Parameters to be measured

Inference time

How much time did the forward inference took for the model.
1 / inference time = FPS we can get from the model

FLOPs: Floating Point Operations

Calculate the total floating operations - Addtion, Subtraction, Multiplication, Division
Large memory doesn't mean that FLOP's are higher.

FLOPS

Floating Point Operations per Second
The higher number of operations per second, the faster inference for the model

Name	Unit	Value
kiloFLOPS	kFLOPS	10^3
megaFLOPS	MFLOPS	10^6
gigaFLOPS	GFLOPS	10^9
teraFLOPS	TFLOPS	10^12
petaFLOPS	PFLOPS	10^15
exaFLOPS	EFLOPS	10^18
zettaFLOPS	ZFLOPS	10^21
yottaFLOPS	YFLOPS	10^24

MACs

Multiply-Accumulate computations
In a neuron, multiplication and addition operations happen in most of the cases.

W1 I1 + W2 I2 + W3 * I3

NOTE: 1 MAC = 2 FLOPs

Since the operation consist's of 1 multiply and 1 addition
NOTE: dot product = n multiplications + n - 1 additions = 2n - 1 FLOPs

How to calculate?

We can actually define each layer computation in terms of it operations
Here we are considering the batch size to be 1. If the batch size increases, the flops also linearly increases.

Fully Connected Layer

LAYER = (INPUT NODES) * (OUTPUT NODES) + BIAS

where * is the dot product discussed previously.
So, For calculating FLOPs, we are just multiplying input and output. We can also add bias term, but for approximation we can leave it out.

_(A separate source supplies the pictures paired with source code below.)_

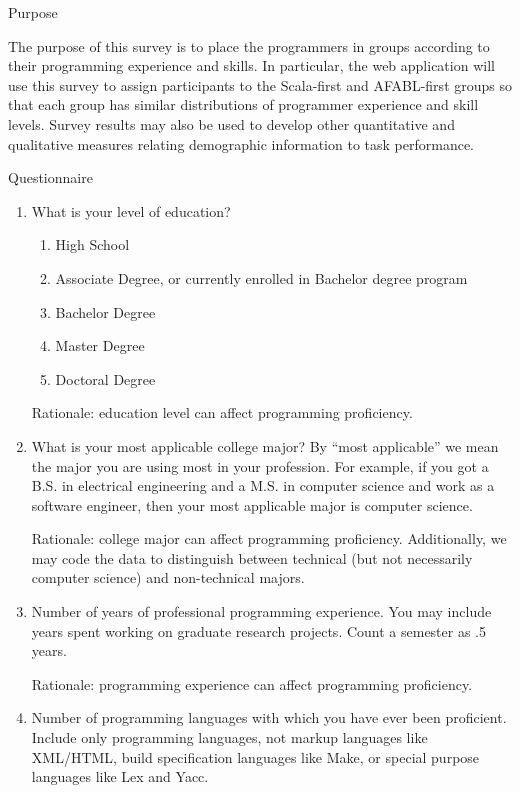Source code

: Purpose

The purpose of this survey is to place the programmers in groups according to their programming experience and skills.  In particular, the web application will use this survey to assign participants to the Scala-first and AFABL-first groups so that each group has similar distributions of programmer experience and skill levels.  Survey results may also be used to develop other quantitative and qualitative measures relating demographic information to task performance.

Questionnaire

\begin{enumerate}

\item What is your level of education?

\begin{enumerate}
\item High School
\item Associate Degree, or currently enrolled in Bachelor degree program
\item Bachelor Degree
\item Master Degree
\item Doctoral Degree
\end{enumerate}

Rationale: education level can affect programming proficiency.

\item What is your most applicable college major? By “most applicable” we mean the major you are using most in your profession. For example, if you got a B.S. in electrical engineering and a M.S. in computer science and work as a software engineer, then your most applicable major is computer science.

Rationale: college major can affect programming proficiency.  Additionally, we may code the data to distinguish between technical (but not necessarily computer science) and non-technical majors.

\item Number of years of professional programming experience. You may include years spent working on graduate research projects. Count a semester as .5 years.

Rationale: programming experience can affect programming proficiency.

\item Number of programming languages with which you have ever been proficient. Include only programming languages, not markup languages like XML/HTML, build specification languages like Make, or special purpose languages like Lex and Yacc.


\end{enumerate}
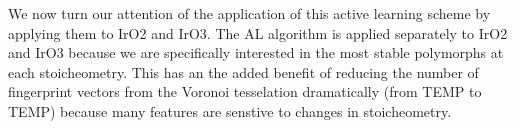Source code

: 




%
%
We now turn our attention of the application of this active learning scheme by applying them to IrO2 and IrO3.
The AL algorithm is applied separately to IrO2 and IrO3 because we are specifically interested in the most stable polymorphs at each stoicheometry.
This has an the added benefit of reducing the number of fingerprint vectors from the Voronoi tesselation dramatically (from TEMP to TEMP) because many features are senstive to changes in stoicheometry.


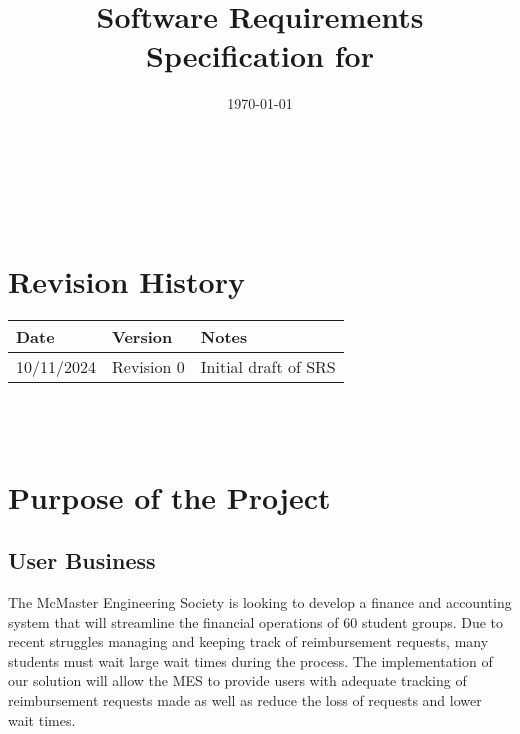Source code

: \documentclass[12pt]{article}
\begin{document}
\title{Software Requirements Specification for \progname} 
\author{\authname}
\date{\today}
	
\maketitle

~\newpage


\tableofcontents

~\newpage

\section*{Revision History}

\begin{tabularx}{\textwidth}{p{3cm}p{2cm}X}
\toprule {\textbf{Date}} & {\textbf{Version}} & {\textbf{Notes}}\\
\midrule
10/11/2024 & Revision 0 & Initial draft of SRS\\
\bottomrule
\end{tabularx}

~\\

~\newpage
\section{Purpose of the Project}
\subsection{User Business}
The McMaster Engineering Society is looking to develop a finance and accounting system that will streamline the financial operations of 60 student groups. Due to recent struggles managing and keeping track of reimbursement requests, many students must wait large wait times during the process. The implementation of our solution will allow the MES to provide users with adequate tracking of reimbursement requests made as well as reduce the loss of requests and lower wait times.
\end{document}

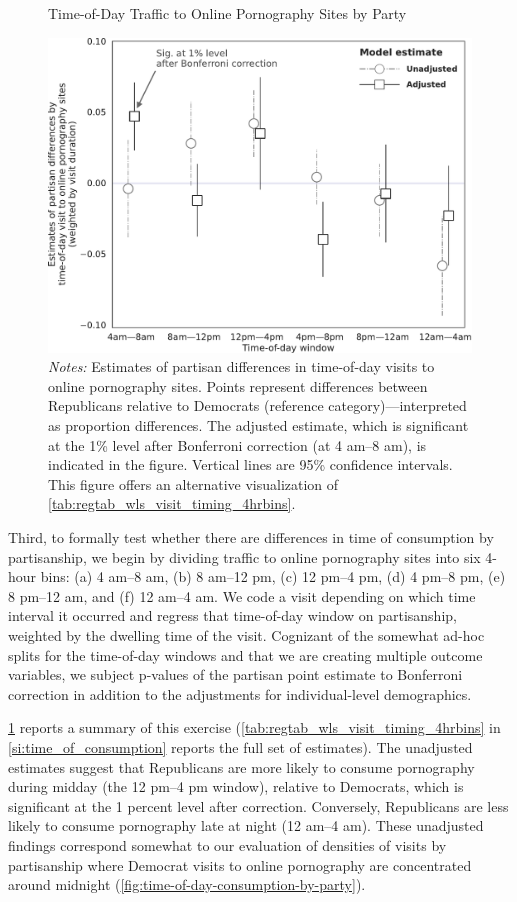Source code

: \documentclass[12pt, letterpaper]{article}
\begin{document}
\begin{figure}[ht]
\centering
\caption{Time-of-Day Traffic to Online Pornography Sites by Party}
    \includegraphics[width=.85\linewidth]{figs/time-of-day-wls-estimates.pdf}
\caption*{\footnotesize \emph{Notes:} 
        Estimates of partisan differences in time-of-day visits to online pornography sites.
        Points represent differences between Republicans relative to Democrats (reference category)---interpreted as proportion differences.
        The adjusted estimate, which is significant at the 1\% level after Bonferroni correction (at 4 am--8 am), is indicated in the figure.
        Vertical lines are 95\% confidence intervals.
        This figure offers an alternative visualization of \cref{tab:regtab_wls_visit_timing_4hrbins}.
	}
    \label{fig:time-of-day-wls-estimates}
\end{figure}

Third, to formally test whether there are differences in time of consumption by partisanship, we begin by dividing traffic to online pornography sites into six 4-hour bins: (a) 4 am--8 am, (b) 8 am--12 pm, (c) 12 pm--4 pm, (d) 4 pm--8 pm, (e) 8 pm--12 am, and (f) 12 am--4 am. We code a visit depending on which time interval it occurred and regress that time-of-day window on partisanship, weighted by the dwelling time of the visit. Cognizant of the somewhat ad-hoc splits for the time-of-day windows and that we are creating multiple outcome variables, we subject p-values of the partisan point estimate to Bonferroni correction in addition to the adjustments for individual-level demographics.

\cref{fig:time-of-day-wls-estimates} reports a summary of this exercise (\cref{tab:regtab_wls_visit_timing_4hrbins} in \cref{si:time_of_consumption} reports the full set of estimates). The unadjusted estimates suggest that Republicans are more likely to consume pornography during midday (the 12 pm--4 pm window), relative to Democrats, which is significant at the 1 percent level after correction. Conversely, Republicans are less likely to consume pornography late at night (12 am--4 am). These unadjusted findings correspond somewhat to our evaluation of densities of visits by partisanship where Democrat visits to online pornography are concentrated around midnight (\cref{fig:time-of-day-consumption-by-party}).
\end{document}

def _linear_flops(module, inp, out):
    mul = module.in_features
    add = module.in_features - 1
    total_ops = (mul + add) * out.numel()
    return total_ops

Activations

Most of the activations don't come with any overhead of multiplication but they do have some simpler arithemetic operation to it.

RELU

LAYER = INPUT NODES

# y = max(x,0) 

def _relu_flops(module, inp, out):
    return inp.numel()

Tanh

LAYER = INPUT NODES * 5

# y = e^(x) - e^(-x) / e^(x) + e^(-x)

def _tanh_flops(module, inp, out):
    # exp, exp^-1, sub, add, div for each element
    total_ops = 5 * inp.numel()
    return total_ops

sigmoid

LAYER = INPUT NODES * 4

# y = 1 / (1 + e^(-x)) 


def _sigmoid_flops(module, inp, out):
    # negate, exp, add, div for each element
    total_ops = 4 * inp.numel()
    return total_ops

Pooling Layer

Depends on type of Pooling and Stride

MaxPool 1D, 2D, 3D

LAYER = Max(INPUT NODES)

# Same as output

def _maxpool_flops(module, inp, out):
    total_ops = out.numel()
    return total_ops

Average MaxPool 1D, 2D, 3D

LAYER = Average(INPUT NODES)

# Same as output with kernel size

def _avgpool_flops(module, inp, out):
    # pool: kernel size, avg: 1
    kernel_ops = _torch.prod(_torch.Tensor([module.kernel_size]))
    total_ops = (kernel_ops + 1) * out.numel()
    return total_ops

DropOut

LAYER = probability of dropout * INPUT
Can be considered as Zero

Batch Normalization : Only while training

LAYER = gamma * (y - mean) / sqrt(variance + epsilon) + beta

# 4 * number of input 

def _bn_flops(module, inp, out):
    nelements = inp.numel()
    # subtract, divide, gamma, beta
    total_ops = 4 * nelements
    return total_ops

Softmax

LAYER = e^(Zi)/ SUM(e^(Zi))

def _softmax_flops(module, inp, out):
    batch_size, nfeatures = inp.size()
    # exp: nfeatures, add: nfeatures-1, div: nfeatures
    total_ops = batch_size * (3 * nfeatures - 1)
    return total_ops

Convolutions

LAYER = Number of Kernel x Kernel Shape x Output Shape


def _convNd_flops(module, inp, out):
    kernel_ops = module.weight.size()[2:].numel()  # k_h x k_w
    bias_ops = 1 if module.bias is not None else 0
    # (batch x out_c x out_h x out_w) x  (in_c x k_h x k_w + bias)
    total_ops = out.nelement() * \
        (module.in_channels // module.groups * kernel_ops + bias_ops)
    return total_ops

Depthwise convolution

Filter and input is broken channel-wise and convolved separately. After that, they are stacked together. Example

Number of operations are reduced here:

LAYER = Number of Kernel x Kernel Shape x Output Shape(without channel)

Pointwise convolution

1x1 Filter is applied on each pixel of input with same channel. Example
Number of operations are reduced here:

LAYER = Number of Kernel x Kernel Shape(1x1) x Output Shape(without channel)